Tribunal vai julgar prestação de contas do deputado Átila Lira

No julgamento os conselheiros irão analisar algumas falhas encontradas, como o envio intempestivo de documentos, ausência de cadastramento de contas e não disponibilização de documentos.

BÁRBARA RODRIGUES

- atualizado

A prestação de contas do ex-secretário estadual de Educação, o deputado federal Átila Lira (PSB), será julgada na próxima quinta-feira (20) pelo Tribunal de Contas do Estado do Piauí (TCE-PI). O julgamento é referente ao exercício financeiro de 2012.

No julgamento os conselheiros irão analisar algumas falhas encontradas, como o envio intempestivo de documentos, ausência de cadastramento de contas no SIAFEM, não disponibilização de documentos para a equipe de fiscalização, despesas com pagamento de multas, ausência de documentação que comprove a fundamentação legal para pagamento das despesas, irregularidades nos repasses financeiros, entre outras falhas.
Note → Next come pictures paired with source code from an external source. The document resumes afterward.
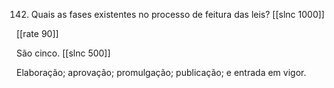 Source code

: 142. Quais as fases existentes no processo de feitura das leis?
[[slnc 1000]]

[[rate 90]]

São cinco.
[[slnc 500]]

Elaboração;
aprovação;
promulgação;
publicação;
e entrada em vigor.
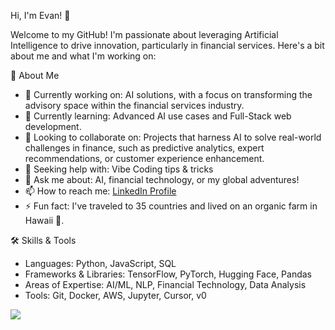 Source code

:Hi, I'm Evan! 👋

Welcome to my GitHub! I'm passionate about leveraging Artificial Intelligence to drive innovation, particularly in financial services. Here's a bit about me and what I'm working on:

🚀 About Me
- 🔭 Currently working on: AI solutions, with a focus on transforming the advisory space within the financial services industry.
- 🌱 Currently learning: Advanced AI use cases and Full-Stack web development.
- 👯 Looking to collaborate on: Projects that harness AI to solve real-world challenges in finance, such as predictive analytics, expert recommendations, or customer experience enhancement.
- 🤔 Seeking help with: Vibe Coding tips & tricks
- 💬 Ask me about: AI, financial technology, or my global adventures!
- 📫 How to reach me: [LinkedIn Profile](https://www.linkedin.com/in/evanpaliotta/)
- ⚡ Fun fact: I've traveled to 35 countries and lived on an organic farm in Hawaii 🌴.

🛠️ Skills & Tools
- Languages: Python, JavaScript, SQL
- Frameworks & Libraries: TensorFlow, PyTorch, Hugging Face, Pandas
- Areas of Expertise: AI/ML, NLP, Financial Technology, Data Analysis
- Tools: Git, Docker, AWS, Jupyter, Cursor, v0

<img src="https://github-readme-stats.vercel.app/api?username=evanpaliotta&&show_icons=true&title_color=ffffff&icon_color=bb2acf&text_color=daf7dc&bg_color=151515">

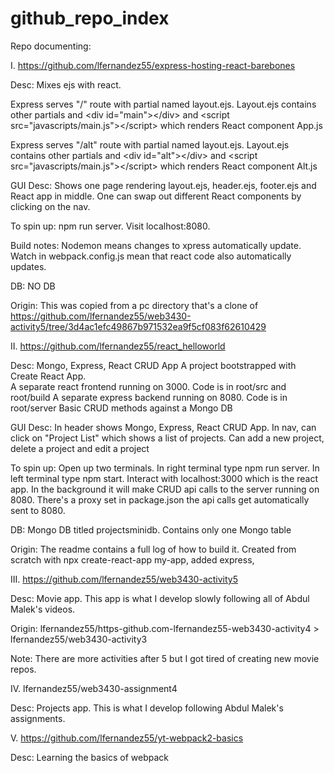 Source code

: # github_repo_index

Repo documenting:

I.
https://github.com/lfernandez55/express-hosting-react-barebones

Desc: Mixes ejs with react. 

Express serves "/" route with partial named layout.ejs.  Layout.ejs contains other partials and \<div id="main"\>\</div\> and \<script src="javascripts/main.js"\>\</script\> which renders React component App.js 

Express serves "/alt" route with partial named layout.ejs.  Layout.ejs contains other partials and  \<div id="alt"\>\</div\> and \<script src="javascripts/main.js"\>\</script\> which renders React component Alt.js 

GUI Desc:  Shows one page rendering layout.ejs, header.ejs, footer.ejs and React app in middle. One can swap out different React components by clicking on the nav. 

To spin up: npm run server.  Visit localhost:8080.

Build notes:  Nodemon means changes to xpress automatically update.  Watch in webpack.config.js mean that react code also automatically updates.  
 
DB: NO DB

Origin:  This was copied from a pc directory that's a clone of https://github.com/lfernandez55/web3430-activity5/tree/3d4ac1efc49867b971532ea9f5cf083f62610429

II.
https://github.com/lfernandez55/react_helloworld

Desc:  Mongo, Express, React CRUD App
A project bootstrapped with Create React App.  
A separate react frontend running on 3000.  Code is in root/src and root/build
A separate express backend  running on 8080.  Code is in root/server
Basic CRUD methods against a Mongo DB

GUI Desc: In header shows Mongo, Express, React CRUD App.  In nav, can click  on "Project List" which shows a list of projects. Can add a new project, delete a project and edit a project

To spin up: Open up two terminals.  In right terminal type npm run server.  In left terminal type npm start.  Interact with localhost:3000 which is the react app.  In the background it will make CRUD api calls to the server running on 8080.  There's a proxy set in package.json the api calls get automatically sent to 8080.  

DB: Mongo DB titled projectsminidb.  Contains only one Mongo table

Origin:  The readme contains a full log of how to build it.  Created from scratch with npx create-react-app my-app, added express,  


III. https://github.com/lfernandez55/web3430-activity5

Desc:  Movie app.  This app is what I develop slowly following all of Abdul Malek's videos.

Origin:  lfernandez55/https-github.com-lfernandez55-web3430-activity4 > lfernandez55/web3430-activity3

Note:  There are more activities after 5 but I got tired of creating new movie repos.  

IV. lfernandez55/web3430-assignment4

Desc: Projects app.  This is what I develop following Abdul Malek's assignments.

V. https://github.com/lfernandez55/yt-webpack2-basics

Desc:  Learning the basics of webpack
  • Foto: Lucas Dias/GP1Átila LiraÁtila Lira

Em sua defesa o ex-secretário destacou que 2012 foi um ano difícil devido em relação aos recursos financeiros e que “ao se analisar o relatório de fiscalização da DFAE se verifica que as contas estão de boa qualidade, tendo o gestor cumprido com sua obrigação de bem administrar os recursos da educação em nosso Estado. O requerente foi secretário de educação deste estado por duas vezes, exerceu cargo de direção no MEC, no entanto se faz necessário registrar que este período de gestão do ano de 2012 foi um dos mais difíceis que o mesmo enfrentou, em face da aberrante falta de recursos para investimento em Educação. Os recursos recebidos pela SEDUC malgrado davam para pagar as despesas com folha de pagamento e encargos sociais, mesmo se empenhando e buscando com determinação a liberação de recursos no âmbito do Governo Federal não se recebeu os recursos suficientes para realizar a gestão almejada”.

Em parecer o procurador do Ministério Público de Contas, Márcio André Madeira, se manifestou pela reprovação das contas de gestão de 2012 da Seduc e pela aplicação de multa ao ex-secretário por não sanar as falhas encontradas.